Personal details
- Born: June 5, 1959 (age 66)
- Party: KOWA party
- Alma mater: Government College, Ibadan University of Ibadan
- Occupation: Politician, lawyer, afro-jazz musician
- Website: sinafagbenro.com
- Nickname: SFB

= Adesina Fagbenro =

Nigerian politician

Adesina Ayodele Fagbenro-Byron (popularly known as SFB; born June 5, 1959), is a former governance adviser with the United Kingdom's Department for International Development (DFID), co-founder of the KOWA party in July 2009, a lawyer, an Afro-jazz musician better known as "Byron" and a presidential candidate for the KOWA Party.

==Early life and education==
SFB was born on June 5, 1959, in UCH Ibadan to barrister Samuel Adekunle Fagbenro and his wife Victoria Modupe Oke. He is an alumnus of Mary Hill Convent's Primary School in Ibadan, Ibadan College 1970–1974 and the Federal Government College 1975–77, Ilorin. He has a BSc (Economics), LL.B (Bachelor of Laws), M.Inf.Sc (Master's Information Science) from the University of Ibadan, Oyo State, Nigeria. He was called to the bar at the Nigerian Law School, Lagos in 1989.

==Career==

SFB worked for 10 years with the United Kingdom Government's Department for International Development (DFID) but retired in September 2015; he served as governance adviser in the delivery of several federal level governance programs, regional coordinator for South West and South East Nigeria as well as Head of Office, for Lagos and Enugu respectively.

He has also served as resource person to past and present governments especially in structuring development support and technical assistance to state and non-state actors.

Fagbenro is an Afro-jazz musician and a stage performer. He has published works, including the acclaimed peace song "Alafia", and performed live under the name "Byron".

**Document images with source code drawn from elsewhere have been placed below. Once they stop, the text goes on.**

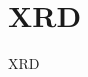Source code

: \documentclass[\main/dresen_thesis.tex]{subfiles}
\begin{document}
  \section{XRD}
    \label{app:methods:xrd}
    XRD
\end{document}

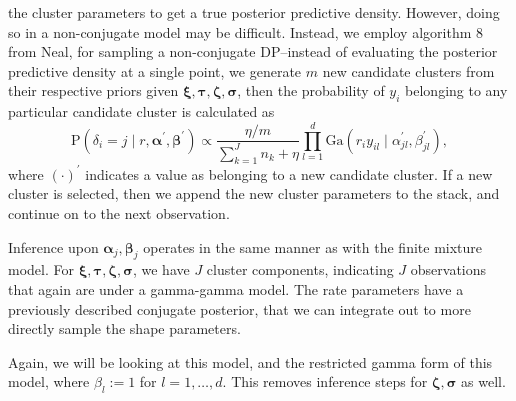   the cluster parameters to get a true posterior predictive density.  However, doing so in a
  non-conjugate model may be difficult.  Instead, we employ algorithm 8 from Neal\cite{neal2000},
  for sampling a non-conjugate DP--instead of evaluating the posterior predictive density at a
  single point, we generate $m$ new candidate clusters from their respective priors given
  $\bm{ \xi,\tau,\zeta,\sigma}$, then the probability of $y_i$ belonging to any particular candidate
  cluster is calculated as
  \begin{equation}
    \label{eqn:dpdeltanew}
    \text{P}\left(\delta_i = j\mid r, \bm{ \alpha}^{\prime}, \bm{ \beta}^{\prime}\right) \propto
        \frac{\eta / m}{\sum_{k = 1}^{J} n_k + \eta}
        {\displaystyle\prod}_{l = 1}^d\text{Ga}\left(r_iy_{il}\mid\alpha_{jl}^{\prime},\beta_{jl}^{\prime}\right),
  \end{equation}
  where $(\cdot)^{\prime}$ indicates a value as belonging to a new candidate cluster.  If a new cluster
  is selected, then we append the new cluster parameters to the stack, and continue on to the next
  observation.

Inference upon $\bm{ \alpha}_j,\bm{ \beta}_j$ operates in the same manner as with the finite mixture
  model.  For $\bm{ \xi,\tau,\zeta,\sigma}$, we have $J$ cluster components, indicating $J$
  observations that again are under a gamma-gamma model.  The rate parameters have a previously
  described conjugate posterior, that we can integrate out to more directly sample the shape
  parameters.

Again, we will be looking at this model, and the restricted gamma form of this model, where
  $\beta_l := 1$ for $l = 1,\ldots,d$.  This removes inference steps for $\bm{ \zeta},\bm{ \sigma}$
  as well.

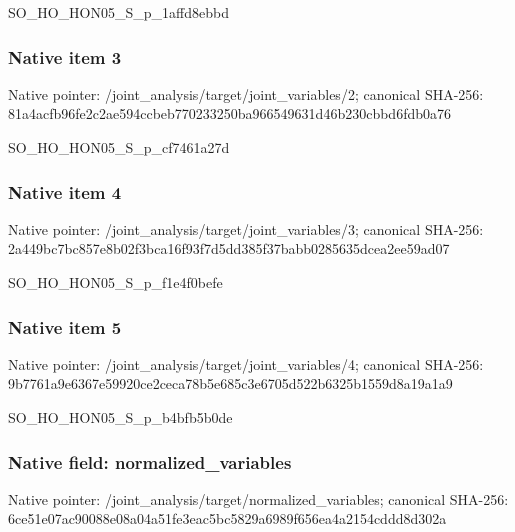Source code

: \documentclass[10pt,a4paper]{article}
\begin{document}
\begingroup\raggedright\sloppy SO\_\allowbreak{}HO\_\allowbreak{}HON05\_\allowbreak{}S\_\allowbreak{}p\_\allowbreak{}1affd8ebbd\par\endgroup

\subsubsection{Native item 3}
Native pointer: /joint\_\allowbreak{}analysis/target/joint\_\allowbreak{}variables/2; canonical SHA-256: 81a4acfb96fe2c2ae594ccbeb770233250ba966549631d46b230cbbd6fdb0a76

\begingroup\raggedright\sloppy SO\_\allowbreak{}HO\_\allowbreak{}HON05\_\allowbreak{}S\_\allowbreak{}p\_\allowbreak{}cf7461a27d\par\endgroup

\subsubsection{Native item 4}
Native pointer: /joint\_\allowbreak{}analysis/target/joint\_\allowbreak{}variables/3; canonical SHA-256: 2a449bc7bc857e8b02f3bca16f93f7d5dd385f37babb0285635dcea2ee59ad07

\begingroup\raggedright\sloppy SO\_\allowbreak{}HO\_\allowbreak{}HON05\_\allowbreak{}S\_\allowbreak{}p\_\allowbreak{}f1e4f0befe\par\endgroup

\subsubsection{Native item 5}
Native pointer: /joint\_\allowbreak{}analysis/target/joint\_\allowbreak{}variables/4; canonical SHA-256: 9b7761a9e6367e59920ce2ceca78b5e685c3e6705d522b6325b1559d8a19a1a9

\begingroup\raggedright\sloppy SO\_\allowbreak{}HO\_\allowbreak{}HON05\_\allowbreak{}S\_\allowbreak{}p\_\allowbreak{}b4bfb5b0de\par\endgroup

\subsubsection{Native field: normalized\_\allowbreak{}variables}
Native pointer: /joint\_\allowbreak{}analysis/target/normalized\_\allowbreak{}variables; canonical SHA-256: 6ce51e07ac90088e08a04a51fe3eac5bc5829a6989f656ea4a2154cddd8d302a
\end{document}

He is chief responsibility officer of Mothergold Ltd, founder of Sina Fagbenro & Associates in 1990, initiator of the Partnerships for Development (P4D) and co-founder and chairman of the Victoria Modupe Oke Foundation.

==Politics==

SFB contested for the local government Chairmanship Election in the Eti Osa Local Government Area of Lagos State, on the platform of the People's Democratic Party (PDP) in 2001 but later withdrew.

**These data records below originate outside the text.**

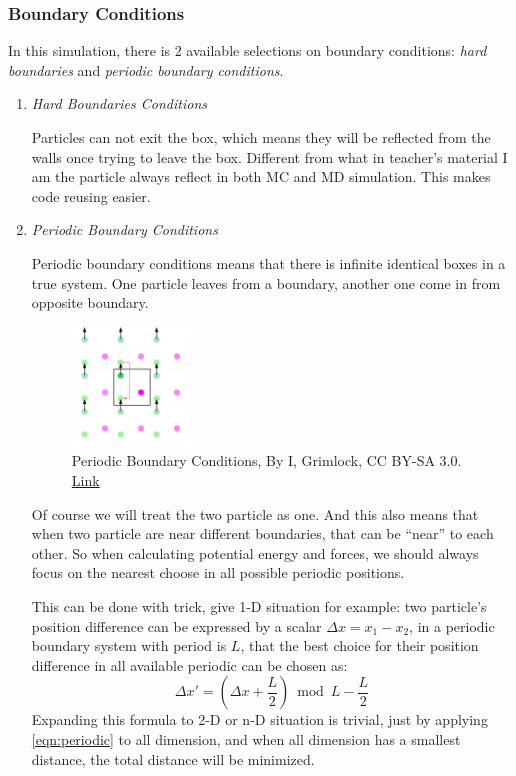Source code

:\documentclass[UTF8,a4paper,no-math]{article}
\begin{document}
\subsubsection{Boundary Conditions}
In this simulation, there is 2 available selections on boundary conditions: \textit{hard boundaries} and \textit{periodic boundary conditions}.
\begin{enumerate}
	\item \textit{Hard Boundaries Conditions}

	      Particles can not exit the box, which means they will be reflected from the walls once trying to leave the box. Different from what in teacher's material
	      I am the particle always reflect in both MC and MD simulation. This makes code reusing easier.
	\item \textit{Periodic Boundary Conditions}

	      Periodic boundary conditions means that there is infinite identical boxes in a true system. One particle leaves from a boundary, another one come in from opposite
	      boundary.
	      \begin{figure}[h]
		      \centering
		      \includegraphics[width=0.3\textwidth]{fig/1024px-Limiteperiodicite.png}
		      \caption{Periodic Boundary Conditions, By I, Grimlock, CC BY-SA 3.0. \href{https://commons.wikimedia.org/wiki/File:Limiteperiodicite.svg}{Link}}
		      \label{fig:Periodic}
	      \end{figure}
	      Of course we will treat the two particle as one. And this also means that when two particle are near different boundaries, that can be ``near'' to each other. So when calculating
	      potential energy and forces, we should always focus on the nearest choose in all possible periodic positions.

	      This can be done with trick, give 1-D situation for example: two particle's position difference can be expressed by a scalar $\Delta x = x_1 - x_2$, in a periodic boundary system with
	      period is $L$, that the best choice for their position difference in all available periodic can be chosen as:
	      \begin{equation}
		      \Delta x' = \left(\Delta x + \frac{L}{2}\right)\bmod L - \frac{L}{2}
		      \label{eqn:periodic}
	      \end{equation}
	      Expanding this formula to 2-D or n-D situation is trivial, just by applying \eqref{eqn:periodic} to all dimension, and when all dimension has a smallest distance, the total distance will
	      be minimized.


\end{enumerate}
\end{document}

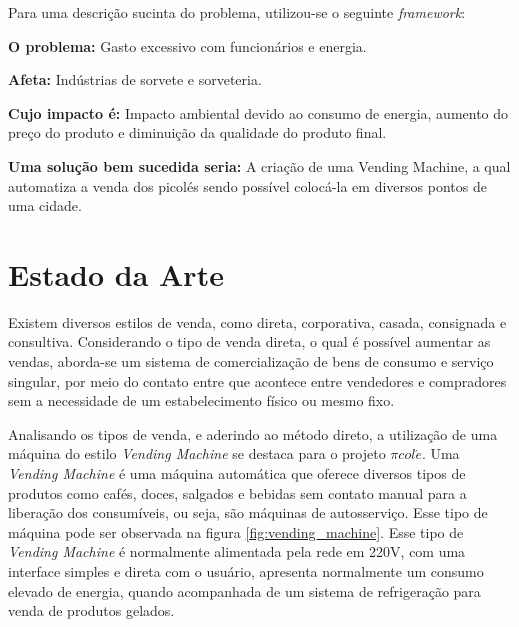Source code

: Para uma descrição sucinta do problema, utilizou-se o seguinte \textit{framework}:

\textbf{O problema:} Gasto excessivo com funcionários e energia.

\textbf{Afeta:} Indústrias de sorvete e sorveteria.

\textbf{Cujo impacto é:} Impacto ambiental devido ao consumo de energia, aumento do preço do produto e diminuição da qualidade do produto final.

\textbf{Uma solução bem sucedida seria:} A criação de uma Vending Machine, a qual automatiza a venda dos picolés sendo possível colocá-la em diversos pontos de uma cidade.

\section{Estado da Arte}

Existem diversos estilos de venda, como direta, corporativa, casada, consignada e consultiva. Considerando o tipo de venda direta, o qual é possível aumentar as vendas, aborda-se um sistema de comercialização de bens de consumo e serviço singular, por meio do contato entre que acontece entre vendedores e compradores sem a necessidade de um estabelecimento físico ou mesmo fixo. \cite {MARQUES} 

	Analisando os tipos de venda, e aderindo ao método direto, a utilização de uma máquina do estilo \textit{Vending Machine} se destaca para o projeto $\pi col\acute{e}$. Uma \textit{Vending Machine} é uma máquina automática que oferece diversos tipos de produtos como cafés, doces, salgados e bebidas sem contato manual para a liberação dos consumíveis, ou seja, são máquinas de autosserviço. Esse tipo de máquina pode ser observada na figura \ref{fig:vending_machine}.
	Esse tipo de \textit{Vending Machine} é normalmente alimentada pela rede em 220V, com uma interface simples e direta com o usuário, apresenta normalmente um consumo elevado de energia, quando acompanhada de um sistema de refrigeração para venda de produtos gelados.

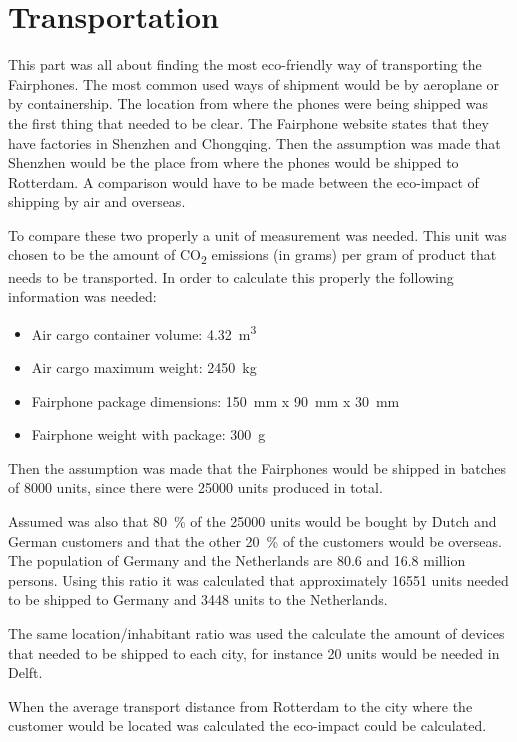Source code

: \documentclass[final]{report} %
\begin{document}
\chapter{Transportation} %
\label{ch:transportation}

This part was all about finding the most eco-friendly way of transporting the Fairphones.
The most common used ways of shipment would be by aeroplane or by containership.
The location from where the phones were being shipped was the first thing that needed to be clear. 
The Fairphone website states that they have factories in Shenzhen and Chongqing. 
Then the assumption was made that Shenzhen would be the place from where the phones would be shipped to Rotterdam. 
A comparison would have to be made between the eco-impact of shipping by air and overseas.  

To compare these two properly a unit of measurement was needed.
This unit was chosen to be the amount of CO\textsubscript{2} emissions (in grams) per gram of product that needs to be transported.
In order to calculate this properly the following information was needed:

\begin{itemize}
\item Air cargo container volume: \SI{4.32}{\cubic\meter}
\item Air cargo maximum weight: \SI{2450}{\kilo\gram}
\item Fairphone package dimensions: \SI{150}{\milli\meter} x \SI{90}{\milli\meter} x \SI{30}{\milli\meter}
\item Fairphone weight with package: \SI{300}{\gram}
\end{itemize}
Then the assumption was made that the Fairphones would be shipped in batches of \num{8000} units, since there were \num{25000} units produced in total.

Assumed was also that \SI{80}{\percent} of the \num{25000} units would be bought by Dutch and German customers and that the other \SI{20}{\percent} of the customers would be overseas.
The population of Germany and the Netherlands are \num{80.6} and \num{16.8} million persons.
Using this ratio it was calculated that approximately \num{16551} units needed to be shipped to Germany and \num{3448} units to the Netherlands. 

The same location/inhabitant ratio was used the calculate the amount of devices that needed to be shipped to each city, for instance \num{20} units would be needed in Delft.

When the average transport distance from Rotterdam to the city where the customer would be located was calculated the eco-impact could be calculated.
 
\end{document}
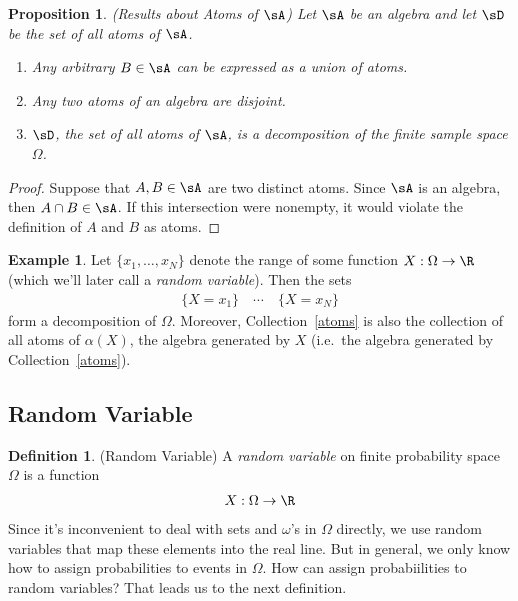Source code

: \documentclass[12pt]{article}
\theoremstyle{plain}
\newtheorem{prop}[thm]{Proposition}
\theoremstyle{definition}
\newtheorem{defn}[thm]{Definition}
\newtheorem{ex}[thm]{Example}
\theoremstyle{remark}
\newcommand{\ra}{\rightarrow}
\begin{document}
\begin{prop}\emph{(Results about Atoms of $\sA$)}
Let $\sA$ be an algebra and let $\sD$ be the set of all atoms of $\sA$.
\begin{enumerate}
  \item Any arbitrary $B\in\sA$ can be expressed as a union of atoms.
  \item Any two atoms of an algebra are disjoint.
  \item $\sD$, the set of all atoms of $\sA$, is a decomposition of the
    finite sample space $\Omega$.
\end{enumerate}
\end{prop}
\begin{proof}
Suppose that $A,B\in\sA$ are two distinct atoms. Since $\sA$ is an
algebra, then $A\cap B\in\sA$. If this intersection were nonempty, it
would violate the definition of $A$ and $B$ as atoms.
\end{proof}

\begin{ex}
Let $\{x_1,\ldots,x_N\}$ denote the range of some function
$X:\Omega\ra\R$ (which we'll later call a \emph{random variable}). Then
the sets
\begin{align}
  \{X=x_1\}\quad\cdots\quad\{X=x_N\}
  \label{atoms}
\end{align}
form a decomposition of $\Omega$. Moreover, Collection~\ref{atoms}
is also the collection of all atoms of $\alpha(X)$, the algebra
generated by $X$ (i.e.\ the algebra generated by Collection~\ref{atoms}).
\end{ex}

\clearpage
\subsection{Random Variable}

\begin{defn}{(Random Variable)}
A \emph{random variable} on finite probability space $\Omega$ is a
function
\begin{align*}
  X: \Omega\ra \R
\end{align*}
Since it's inconvenient to deal with sets and $\omega$'s in $\Omega$
directly, we use random variables that map these elements into the real
line. But in general, we only know how to assign probabilities to
events in $\Omega$. How can assign probabiilities to random variables?
That leads us to the next definition.
\end{defn}
\end{document}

In July 2009, he joined the KOWA party as founding member with others including Chinua Azuzu, Fola Adeola, Ngozi iwere, Muktar Bakare, Remi Sonaiya, Mark Adebayo, the current general secretary and Saidu Bobboi, national chairman.

==Personal life==

He is married to Lolade and has 5 children, 4 boys and 1 daughter her name is moyosoreoluwa.